Nivhek - After its own death / Walking in a spiral towards the house - Albums - Reviews - Soundblab

Nivhek - After its own death / Walking in a spiral towards the house

by Tim Sentz Rating:9 Release Date:2019-02-08
Nivhek - After its own death / Walking in a spiral towards the house
Nivhek - After its own death / Walking in a spiral towards the house

Liz Harris writes masterpieces for herself to consume. She’s never been overly concerned with how peers and fans consume her work, or how they respond to it. Over the course of the last decade or so since she’s been weaving ethereal ambient dream pop, she’s done minimal touring, minimal interviewing, minimal everything. Everything about Harris seems minimal on the surface. When she’s Grouper, her most notable project (of many), there are hints at all her influences, and she manages to cram so much feeling and sound into short bursts – like on 2018’s underrated Grid of Points.
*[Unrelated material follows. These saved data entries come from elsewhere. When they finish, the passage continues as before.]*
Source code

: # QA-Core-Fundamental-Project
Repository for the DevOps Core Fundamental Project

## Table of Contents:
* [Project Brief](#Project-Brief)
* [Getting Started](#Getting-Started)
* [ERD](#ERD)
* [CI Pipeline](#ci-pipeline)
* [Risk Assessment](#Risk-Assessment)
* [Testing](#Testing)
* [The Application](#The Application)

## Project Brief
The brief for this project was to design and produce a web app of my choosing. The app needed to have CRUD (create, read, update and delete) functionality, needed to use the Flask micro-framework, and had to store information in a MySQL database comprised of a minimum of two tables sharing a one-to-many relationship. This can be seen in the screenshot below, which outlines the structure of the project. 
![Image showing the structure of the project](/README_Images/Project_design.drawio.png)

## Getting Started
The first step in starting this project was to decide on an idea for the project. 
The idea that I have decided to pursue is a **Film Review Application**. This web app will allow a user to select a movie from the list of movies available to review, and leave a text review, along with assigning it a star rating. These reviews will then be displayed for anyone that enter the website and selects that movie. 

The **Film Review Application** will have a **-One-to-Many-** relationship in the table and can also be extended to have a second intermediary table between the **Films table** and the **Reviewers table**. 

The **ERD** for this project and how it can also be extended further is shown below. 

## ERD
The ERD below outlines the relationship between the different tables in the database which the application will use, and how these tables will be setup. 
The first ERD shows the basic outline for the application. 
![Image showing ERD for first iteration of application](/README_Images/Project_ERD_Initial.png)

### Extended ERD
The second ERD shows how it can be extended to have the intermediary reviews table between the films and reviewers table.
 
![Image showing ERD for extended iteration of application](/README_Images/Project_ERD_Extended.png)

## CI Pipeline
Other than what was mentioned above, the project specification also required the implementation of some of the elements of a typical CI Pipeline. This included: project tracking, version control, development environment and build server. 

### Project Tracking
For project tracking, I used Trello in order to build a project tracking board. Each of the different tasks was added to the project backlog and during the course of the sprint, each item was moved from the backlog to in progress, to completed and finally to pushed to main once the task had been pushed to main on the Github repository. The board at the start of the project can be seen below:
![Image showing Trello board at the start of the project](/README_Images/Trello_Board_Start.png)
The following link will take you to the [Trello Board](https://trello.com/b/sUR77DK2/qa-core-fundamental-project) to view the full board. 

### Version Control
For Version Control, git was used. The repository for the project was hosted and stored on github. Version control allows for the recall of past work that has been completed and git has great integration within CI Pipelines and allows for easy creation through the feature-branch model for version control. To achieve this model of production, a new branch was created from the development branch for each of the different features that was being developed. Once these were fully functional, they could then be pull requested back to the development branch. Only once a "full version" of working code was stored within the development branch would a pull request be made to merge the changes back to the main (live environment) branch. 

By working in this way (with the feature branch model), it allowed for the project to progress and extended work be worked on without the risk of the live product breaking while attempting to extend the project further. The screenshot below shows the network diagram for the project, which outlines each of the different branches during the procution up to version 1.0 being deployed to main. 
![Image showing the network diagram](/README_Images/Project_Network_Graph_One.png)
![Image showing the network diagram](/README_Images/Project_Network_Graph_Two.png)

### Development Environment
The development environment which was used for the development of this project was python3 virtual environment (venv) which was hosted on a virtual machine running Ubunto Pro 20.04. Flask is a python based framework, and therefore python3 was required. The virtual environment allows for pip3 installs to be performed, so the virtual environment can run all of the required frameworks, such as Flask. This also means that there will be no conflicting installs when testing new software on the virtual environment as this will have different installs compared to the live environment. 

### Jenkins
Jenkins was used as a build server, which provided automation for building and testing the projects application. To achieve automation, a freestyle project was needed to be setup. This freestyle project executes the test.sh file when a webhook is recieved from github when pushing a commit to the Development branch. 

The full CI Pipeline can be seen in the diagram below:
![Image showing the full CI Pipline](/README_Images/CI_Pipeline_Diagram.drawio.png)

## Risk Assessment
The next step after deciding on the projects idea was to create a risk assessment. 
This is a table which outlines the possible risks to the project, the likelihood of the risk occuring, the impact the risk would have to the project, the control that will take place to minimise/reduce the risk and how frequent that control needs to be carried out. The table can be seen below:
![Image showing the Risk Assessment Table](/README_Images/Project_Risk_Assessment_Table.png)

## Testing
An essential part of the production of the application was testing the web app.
Surprise releasing her newest effort under the new moniker of Nivhek, Harris expands her own palette.  While Grid of Points was viewed as a bare-bones Grouper record – brisk and light – After its own death / walking in a spiral towards the house is anything but. Broken down into 4 halves: Side A & B of After its own death, and Side C & D of Walking in a spiral towards the house, but with each half containing multiple “songs,” this new iteration of Harris is much bolder than we’ve come to expect from her.

Opening with “Cloudmouth,” its beginnings seem like a Harris hallmark, but then halfway through it becomes the Blade Runner soundtrack almost, with this dense synth that conjures malevolent thoughts, something Harris isn’t shy to elaborate on through the massive soundscapes she’s crafted. All of these songs grouped together to segue seamlessly from feeling to feeling isn’t unheard of, but it works to Harris’ advantage. It forces the listener to engage each individual concept: from the handbells of “Night-walking” to the chimes of “Funeral song” that close out Side A of After its own death, Harris has her grip on us.
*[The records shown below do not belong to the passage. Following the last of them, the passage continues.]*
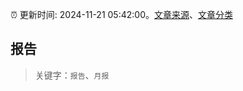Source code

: :alarm_clock: 更新时间: 2024-11-21 05:42:00。[文章来源](/README.md)、[文章分类](/TAGS.md)

## 报告


> 关键字：`报告`、`月报`



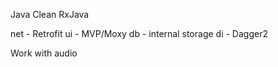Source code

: Java
Clean
RxJava

net - Retrofit
ui - MVP/Moxy
db - internal storage
di - Dagger2

Work with audio
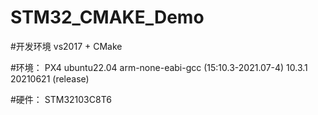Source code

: # STM32_CMAKE_Demo
#开发环境
vs2017 + CMake

#环境：
PX4 ubuntu22.04
arm-none-eabi-gcc (15:10.3-2021.07-4) 10.3.1 20210621 (release)

#硬件：
STM32103C8T6
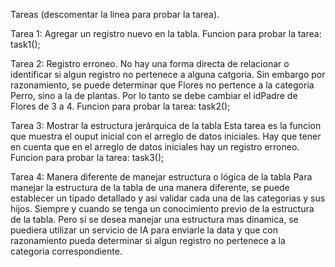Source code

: Tareas (descomentar la linea para probar la tarea).

Tarea 1: Agregar un registro nuevo en la tabla.
Funcion para probar la tarea: task1();

Tarea 2: Registro erroneo.
No hay una forma directa de relacionar o identificar si algun registro no pertenece a alguna catgoria. Sin embargo por razonamiento, se puede determinar que Flores no pertence a la categoria Perro, sino a la de plantas. Por lo tanto se debe cambiar el idPadre de Flores de 3 a 4.
Funcion para probar la tarea: task2();

Tarea 3: Mostrar la estructura jerárquica de la tabla
Esta tarea es la funcion que muestra el ouput inicial con el arreglo de datos iniciales. Hay que tener en cuenta que en el arreglo de datos iniciales hay un registro erroneo.
Funcion para probar la tarea: task3();

Tarea 4: Manera diferente de manejar estructura o lógica de la tabla
Para manejar la estructura de la tabla de una manera diferente, se puede establecer un tipado detallado y asi validar cada una de las categorias y sus hijos. Siempre y cuando se tenga un conocimiento previo de la estructura de la tabla. Pero si se desea manejar una estructura mas dinamica, se puediera utilizar un servicio de IA para enviarle la data y que con razonamiento pueda determinar si algun registro no pertenece a la categoria correspondiente.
Her work has never been truly digestible for the masses, outside of that one-off shoegaze band Helen’s 2015 album The Original Faces (which is pretty damn great). Harris has ridden a very fine line between the accessible and the background noise section, but with a song like “Crying Jar” she transports us to a very dark realm, that’s neither accessible nor background noise. It’s one of the more chaotic compositions she’s given us. Thick reverb punctuates the atmosphere of After its own death’s themes. The chimes heard throughout the album are traditional Grouper sounds, but here they carry a weightier purpose, being the string that connects the whole thing.
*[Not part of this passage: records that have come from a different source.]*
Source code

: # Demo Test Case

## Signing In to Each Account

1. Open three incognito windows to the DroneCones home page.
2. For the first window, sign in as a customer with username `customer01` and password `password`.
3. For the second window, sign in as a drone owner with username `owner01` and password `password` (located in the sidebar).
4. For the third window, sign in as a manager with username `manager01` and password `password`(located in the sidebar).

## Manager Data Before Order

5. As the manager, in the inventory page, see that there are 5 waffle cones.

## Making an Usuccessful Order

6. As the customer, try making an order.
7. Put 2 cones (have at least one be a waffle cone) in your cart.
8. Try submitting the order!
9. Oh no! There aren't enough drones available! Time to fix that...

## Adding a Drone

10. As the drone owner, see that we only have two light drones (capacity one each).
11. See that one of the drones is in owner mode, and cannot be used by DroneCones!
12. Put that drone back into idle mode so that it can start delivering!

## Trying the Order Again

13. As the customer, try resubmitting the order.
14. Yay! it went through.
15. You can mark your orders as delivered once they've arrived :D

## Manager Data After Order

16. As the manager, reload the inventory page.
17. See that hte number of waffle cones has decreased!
While the album is a mostly instrumental affair, it continues Liz Harris’ winning streak. She continues to be a daring storyteller, one that doesn’t require words to define elements. If this is a response to the criticism she received for Grid of Points short run time (a criticism not given other short albums from 2018 as harshly), then it’s a massive one. But I can’t see Harris caring about her detractors much, otherwise, pieces of bliss like this record and Ruins wouldn’t exist.